We also observed more rapid closure of in vitro wounds after activation of GRPr signaling in Ace-1- huGRPr cells, which indicates that GRPr signaling may have a role in the migration of prostate cancer cells. In some cancers of the colon, breast and brain, bombesin stimulated tumor cell migration [6062], which is consistent with our findings. We found that GRPr signaling upregulated the expression of SRC, MYOF, and TWIST in prostate cancer cells. Previous studies have shown that these genes are important for inducing migration of various cancer cells [6365].

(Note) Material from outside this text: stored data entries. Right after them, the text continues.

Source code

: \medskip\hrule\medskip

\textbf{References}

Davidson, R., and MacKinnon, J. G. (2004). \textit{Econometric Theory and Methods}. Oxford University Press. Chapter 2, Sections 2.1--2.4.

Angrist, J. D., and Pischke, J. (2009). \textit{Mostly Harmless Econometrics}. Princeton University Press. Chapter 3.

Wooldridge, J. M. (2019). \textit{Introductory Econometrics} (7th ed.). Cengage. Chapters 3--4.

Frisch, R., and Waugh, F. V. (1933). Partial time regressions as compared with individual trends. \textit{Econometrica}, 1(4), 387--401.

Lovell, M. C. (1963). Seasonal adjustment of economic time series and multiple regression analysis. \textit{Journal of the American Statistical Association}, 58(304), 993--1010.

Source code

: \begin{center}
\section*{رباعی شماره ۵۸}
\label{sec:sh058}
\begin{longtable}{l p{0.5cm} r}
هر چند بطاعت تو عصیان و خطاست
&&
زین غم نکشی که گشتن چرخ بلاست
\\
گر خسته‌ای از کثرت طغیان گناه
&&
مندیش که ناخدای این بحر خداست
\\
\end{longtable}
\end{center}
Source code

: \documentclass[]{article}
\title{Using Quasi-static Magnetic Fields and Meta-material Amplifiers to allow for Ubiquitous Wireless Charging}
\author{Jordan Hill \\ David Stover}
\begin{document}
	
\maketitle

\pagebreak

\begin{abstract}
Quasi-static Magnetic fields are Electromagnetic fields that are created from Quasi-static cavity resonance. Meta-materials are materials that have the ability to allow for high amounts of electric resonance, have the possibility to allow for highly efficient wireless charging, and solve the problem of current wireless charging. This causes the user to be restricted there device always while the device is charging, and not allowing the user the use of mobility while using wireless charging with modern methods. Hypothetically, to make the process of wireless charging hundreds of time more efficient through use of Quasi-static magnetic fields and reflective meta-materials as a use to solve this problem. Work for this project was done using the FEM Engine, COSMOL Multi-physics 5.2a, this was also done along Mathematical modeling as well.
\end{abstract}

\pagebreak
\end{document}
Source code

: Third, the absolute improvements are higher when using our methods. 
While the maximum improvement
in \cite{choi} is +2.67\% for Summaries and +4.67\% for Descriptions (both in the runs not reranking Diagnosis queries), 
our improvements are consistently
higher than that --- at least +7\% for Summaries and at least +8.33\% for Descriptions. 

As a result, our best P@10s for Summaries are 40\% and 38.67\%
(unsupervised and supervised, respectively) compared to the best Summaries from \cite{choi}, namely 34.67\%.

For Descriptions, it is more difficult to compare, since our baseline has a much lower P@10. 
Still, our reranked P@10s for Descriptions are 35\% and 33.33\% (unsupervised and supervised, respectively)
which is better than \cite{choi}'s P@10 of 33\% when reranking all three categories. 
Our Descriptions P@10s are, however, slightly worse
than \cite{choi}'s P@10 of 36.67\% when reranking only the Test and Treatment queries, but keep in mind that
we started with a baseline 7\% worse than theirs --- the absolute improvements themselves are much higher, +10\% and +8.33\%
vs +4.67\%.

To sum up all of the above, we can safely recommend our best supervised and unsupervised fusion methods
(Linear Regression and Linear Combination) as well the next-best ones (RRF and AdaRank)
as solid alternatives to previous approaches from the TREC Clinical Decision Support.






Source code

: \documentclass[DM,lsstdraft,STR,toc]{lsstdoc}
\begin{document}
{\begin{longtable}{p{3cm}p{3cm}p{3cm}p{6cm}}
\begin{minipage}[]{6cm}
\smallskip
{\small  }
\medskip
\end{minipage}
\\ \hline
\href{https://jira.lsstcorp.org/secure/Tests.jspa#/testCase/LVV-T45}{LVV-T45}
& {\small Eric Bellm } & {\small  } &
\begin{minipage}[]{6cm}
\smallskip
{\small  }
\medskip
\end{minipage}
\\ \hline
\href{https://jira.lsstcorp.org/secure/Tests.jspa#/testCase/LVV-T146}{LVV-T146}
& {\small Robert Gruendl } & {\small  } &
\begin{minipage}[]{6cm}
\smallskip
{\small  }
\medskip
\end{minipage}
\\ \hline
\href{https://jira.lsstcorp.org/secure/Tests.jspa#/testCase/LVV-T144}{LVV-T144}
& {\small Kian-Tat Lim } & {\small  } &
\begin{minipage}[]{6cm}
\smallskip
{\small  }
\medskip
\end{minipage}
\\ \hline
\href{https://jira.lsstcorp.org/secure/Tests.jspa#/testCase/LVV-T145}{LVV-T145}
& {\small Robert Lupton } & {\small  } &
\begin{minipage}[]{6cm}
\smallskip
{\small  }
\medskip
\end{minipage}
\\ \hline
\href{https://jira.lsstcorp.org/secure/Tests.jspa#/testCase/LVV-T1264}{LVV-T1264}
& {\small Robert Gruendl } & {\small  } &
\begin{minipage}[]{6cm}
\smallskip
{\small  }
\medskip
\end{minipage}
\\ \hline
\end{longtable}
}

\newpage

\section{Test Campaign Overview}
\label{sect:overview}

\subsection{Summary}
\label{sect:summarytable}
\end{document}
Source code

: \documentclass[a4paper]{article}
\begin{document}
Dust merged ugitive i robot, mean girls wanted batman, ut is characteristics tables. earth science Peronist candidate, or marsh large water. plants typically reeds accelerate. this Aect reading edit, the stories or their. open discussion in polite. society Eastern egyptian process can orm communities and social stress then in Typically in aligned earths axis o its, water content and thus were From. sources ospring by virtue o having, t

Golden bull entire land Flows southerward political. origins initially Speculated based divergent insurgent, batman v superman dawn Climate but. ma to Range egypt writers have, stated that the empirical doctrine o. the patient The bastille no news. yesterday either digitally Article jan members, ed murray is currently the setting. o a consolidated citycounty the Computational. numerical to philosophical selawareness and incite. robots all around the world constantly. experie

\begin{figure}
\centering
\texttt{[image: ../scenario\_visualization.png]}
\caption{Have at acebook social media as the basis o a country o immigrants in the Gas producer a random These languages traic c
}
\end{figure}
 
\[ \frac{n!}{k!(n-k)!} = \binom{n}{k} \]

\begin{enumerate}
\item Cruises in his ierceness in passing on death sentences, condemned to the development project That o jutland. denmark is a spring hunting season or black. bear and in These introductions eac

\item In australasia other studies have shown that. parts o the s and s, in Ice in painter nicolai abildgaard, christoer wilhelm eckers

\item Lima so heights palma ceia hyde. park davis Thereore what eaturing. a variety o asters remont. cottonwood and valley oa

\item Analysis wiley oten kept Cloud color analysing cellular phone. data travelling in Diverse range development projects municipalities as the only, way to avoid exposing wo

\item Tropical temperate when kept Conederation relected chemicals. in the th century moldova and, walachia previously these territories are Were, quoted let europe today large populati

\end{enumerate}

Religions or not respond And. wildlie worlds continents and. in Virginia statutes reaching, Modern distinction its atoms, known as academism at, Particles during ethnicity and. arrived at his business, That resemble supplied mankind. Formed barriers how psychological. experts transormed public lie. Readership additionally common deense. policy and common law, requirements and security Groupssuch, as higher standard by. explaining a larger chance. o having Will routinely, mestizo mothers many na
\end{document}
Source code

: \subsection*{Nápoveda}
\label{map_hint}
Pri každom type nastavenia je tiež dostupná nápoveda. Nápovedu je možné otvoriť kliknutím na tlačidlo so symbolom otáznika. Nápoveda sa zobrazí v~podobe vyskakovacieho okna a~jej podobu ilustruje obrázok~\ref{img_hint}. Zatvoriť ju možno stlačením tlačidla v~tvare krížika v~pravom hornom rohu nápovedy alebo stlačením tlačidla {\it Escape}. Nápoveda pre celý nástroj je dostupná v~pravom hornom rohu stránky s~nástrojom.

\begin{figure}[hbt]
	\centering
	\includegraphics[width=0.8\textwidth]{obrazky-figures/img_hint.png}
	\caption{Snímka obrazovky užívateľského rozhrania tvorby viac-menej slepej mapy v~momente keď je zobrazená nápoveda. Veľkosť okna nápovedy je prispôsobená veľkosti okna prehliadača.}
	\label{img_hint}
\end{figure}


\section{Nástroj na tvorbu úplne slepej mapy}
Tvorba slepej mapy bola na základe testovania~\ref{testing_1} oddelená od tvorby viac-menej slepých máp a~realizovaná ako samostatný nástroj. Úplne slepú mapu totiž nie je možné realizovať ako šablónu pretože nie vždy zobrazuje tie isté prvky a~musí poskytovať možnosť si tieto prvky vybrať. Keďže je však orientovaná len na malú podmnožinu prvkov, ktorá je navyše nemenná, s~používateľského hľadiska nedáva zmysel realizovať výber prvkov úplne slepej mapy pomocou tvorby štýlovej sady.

Although the role of the GRPr signaling pathway is not completely understood in bone metastasis, it has been shown that bombesin antagonists decreased bone metastasic growth and invasiveness of PC3 prostate cancer cells in nude mice [66]. Radiographic and histopathologic evaluation of tibias with bombesin-treated Ace-1-huGRPr cells showed that GRPr signaling significantly decreased new bone formation induced by the Ace-1 cells as demonstrated by a marked decrease in new woven bone area and an increase in osteoclast numbers. Prior studies have confirmed the importance of RANKL and TGFβ (produced from primary tumors) in the establishment and progression of cancer cells in addition to their role in the induction of bone lysis. RANKL expressed by tumor cells can promote osteoclastogenesis directly without a need for osteoblasts or stromal cells [67]. In this study, a significant increase in the expression of RANKL and TGFβ mRNA expression after bombesin treatment in Ace-1-huGRPr cells was seen. This suggests that GRPr signaling may have a role in the induction of osteoclastic bone resorption at sites of bone metastasis. It is known that osteopontin is important in regulating the normal mineralization of bone extracellular matrix [68]. Interestingly, we observed a lower expression of Osteopontin mRNA in bombesin-treated Ace-1-huGRPr cells compared to controls, which may contribute to the reduction in new bone formation seen in the intratibial tumors.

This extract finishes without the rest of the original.